Refik Anadol: creating narratives where art, science and technology collide
Step into the mind-bending world of Refik Anadol, a media artist and director who merges art, science, and technology to create groundbreaking immersive installations that challenge our perception of space and time. From partnering with tech giants to harnessing the power of AI in public art, Anadol's visionary work has captivated audiences worldwide.
Refik Anadol is a media artist and director. He currently resides in Los Angeles, California, where he owns and operates Refik Anadol Studio. Anadol is also a lecturer and researcher for UCLA’s Department of Design Media Arts from which he obtained his Master of Fine Arts. Commenting on how his artistic career has started, Anadol says “As a teenager I was very inspired by the science-fiction movie «Bladerunner». Eventually William Gibson, Philip K. Dick, Carl Sagan and all those heroes inspired me. I always had a very wide range of interests. Neuroscience and science fiction, AI world were always very inspiring for me, but I didn’t know how to enter this universe. Thirteen years ago I did my first project in Istanbul. It was the moment when I started using data in my work. Back then it was very well received. In 2014 I opened a studio, unifying a team of neuroscientists, AI-engineers, data scientists, architects, visual designers, computer graphic experts. In 2014-2015 we created many pioneering data sculptures and data paintings. Since 2011 I never stopped innovating and finding new ways of reinventing”.
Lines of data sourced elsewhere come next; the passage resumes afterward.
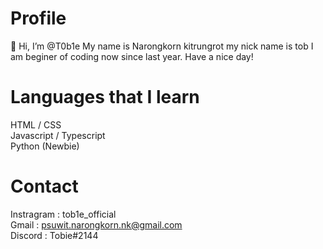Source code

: # Profile
👋 Hi, I’m @T0b1e
My name is Narongkorn kitrungrot my nick name is tob 
I am beginer of coding now since last year.
Have a nice day!
# Languages that I learn 
HTML / CSS<br>
Javascript / Typescript<br>
Python (Newbie)<br>
# Contact
Instragram : tob1e_official<br>
Gmail : psuwit.narongkorn.nk@gmail.com<br>
Discord : Tobie#2144<br>
<!---
T0b1e/T0b1e is a ✨ special ✨ repository because its `README.md` (this file) appears on your GitHub profile.
You can click the Preview link to take a look at your changes.
--->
A pioneer in his field, and the first to use artificial intelligence in a public artwork, Anadol has partnered with teams at Microsoft, Google (Artist and Machine Intelligence), Nvidia, JPL/NASA, Intel, IBM, Siemens and Epson, to apply the latest, cutting-edge science and technologies to his work. Anadol’s site-specific audio/visual performances have been featured at iconic landmarks, museums and festivals worldwide, such as Walt Disney Concert Hall, Hammer Museum, International Digital Arts Biennial Montreal, Ars Electronica Festival , l’Usine | Genève, Arc De Triomf, Zollverein | SANAA’s School of Design Building, santralistanbul Contemporary Art Center, Outdoor Vision Festival, Istanbul Design Biennial, Sydney City Art, and Lichtrouten, among many others.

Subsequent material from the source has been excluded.